Canada's jobs market has still not fully healed from the recession -- but it's a far cry from the situation in Europe.
True, Canada's labour market still shows far too many young people out of work, soft spots in Central Canada (particularly Montreal and Toronto) and weak wage growth. Oddly, there seems to be labour shortages and labour surpluses at the same time.
But we're nowhere near Europe. Canada's jobless rate is 7.2 per cent, matching the lowest rate seen in the recovery. The economy has churned out almost 200,000 jobs in the past year.
By contrast, the unemployment rate among the 17-country euro zone is a record 10.9 per cent, figures showed last week, and some economists think it will soon break 11 per cent. Surging joblessness is sparking anti-austerity protests across much of the region.
It's also causing a wave of migration as thousands of the region's well-educated, promising young people move to places like Australia, Mexico -- and Canada -- in hopes of work.
The unemployment rate in Spain is now 24.1 per cent, in Greece it's 21.7 per cent, Portugal 15.3 per cent and Latvia 14.7 per cent.
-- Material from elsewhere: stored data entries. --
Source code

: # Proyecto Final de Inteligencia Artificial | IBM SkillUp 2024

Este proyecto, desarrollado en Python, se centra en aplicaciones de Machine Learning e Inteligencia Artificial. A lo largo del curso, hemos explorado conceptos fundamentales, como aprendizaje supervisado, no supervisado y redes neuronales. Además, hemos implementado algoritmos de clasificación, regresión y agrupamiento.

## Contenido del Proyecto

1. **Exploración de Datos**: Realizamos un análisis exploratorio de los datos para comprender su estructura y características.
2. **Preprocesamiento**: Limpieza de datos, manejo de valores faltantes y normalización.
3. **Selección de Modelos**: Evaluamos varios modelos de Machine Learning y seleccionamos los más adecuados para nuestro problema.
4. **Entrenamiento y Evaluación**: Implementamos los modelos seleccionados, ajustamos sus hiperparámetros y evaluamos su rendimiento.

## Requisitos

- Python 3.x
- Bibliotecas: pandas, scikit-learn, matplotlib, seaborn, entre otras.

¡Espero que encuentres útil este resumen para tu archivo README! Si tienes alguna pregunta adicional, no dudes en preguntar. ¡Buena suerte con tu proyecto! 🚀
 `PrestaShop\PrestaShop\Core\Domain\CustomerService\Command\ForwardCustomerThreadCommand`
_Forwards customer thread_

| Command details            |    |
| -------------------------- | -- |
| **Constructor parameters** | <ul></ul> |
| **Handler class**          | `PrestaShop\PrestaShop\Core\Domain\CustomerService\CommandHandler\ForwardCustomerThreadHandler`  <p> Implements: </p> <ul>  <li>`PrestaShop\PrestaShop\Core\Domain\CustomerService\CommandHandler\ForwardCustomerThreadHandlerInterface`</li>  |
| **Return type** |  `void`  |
Canada's employment numbers have been bumpy of late – particularly in March, which saw a huge jump in hiring. Such surges are often followed by a pullback -- Desjardins economists predict a drop in April of about 10,000, sending the jobless rate to 7.3 per cent.
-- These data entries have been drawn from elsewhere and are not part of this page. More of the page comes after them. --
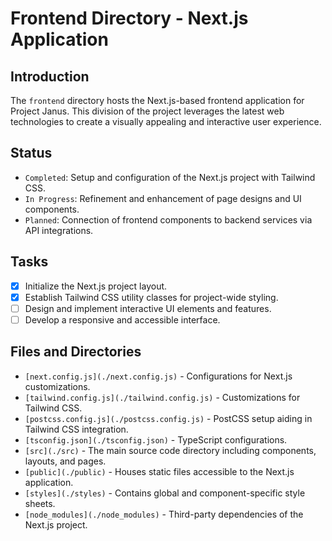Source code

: # Frontend Directory - Next.js Application

## Introduction
The `frontend` directory hosts the Next.js-based frontend application for Project Janus. This division of the project leverages the latest web technologies to create a visually appealing and interactive user experience.

## Status
- `Completed`: Setup and configuration of the Next.js project with Tailwind CSS.
- `In Progress`: Refinement and enhancement of page designs and UI components.
- `Planned`: Connection of frontend components to backend services via API integrations.

## Tasks
- [x] Initialize the Next.js project layout.
- [x] Establish Tailwind CSS utility classes for project-wide styling.
- [ ] Design and implement interactive UI elements and features.
- [ ] Develop a responsive and accessible interface.

## Files and Directories
- `[next.config.js](./next.config.js)` - Configurations for Next.js customizations.
- `[tailwind.config.js](./tailwind.config.js)` - Customizations for Tailwind CSS.
- `[postcss.config.js](./postcss.config.js)` - PostCSS setup aiding in Tailwind CSS integration.
- `[tsconfig.json](./tsconfig.json)` - TypeScript configurations.
- `[src](./src)` - The main source code directory including components, layouts, and pages.
- `[public](./public)` - Houses static files accessible to the Next.js application.
- `[styles](./styles)` - Contains global and component-specific style sheets.
- `[node_modules](./node_modules)` - Third-party dependencies of the Next.js project.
Beyond that, “monthly hiring should pick up in coming quarters, as factories ride the wave of resurgent auto demand,” said Emanuella Enenajor, economist at CIBC World Markets, in a note. “Hiring elsewhere should be modest, reflecting the tame 2.1-per-cent pace of economic activity -- holding the jobless rate at roughly 7.3 per cent this year.”
Statistics Canada releases its labour force survey on Friday. Economists polled by Bloomberg expect 10,000 new jobs were created last month, not enough to prevent the unemployment rate from rising a notch to 7.3 per cent.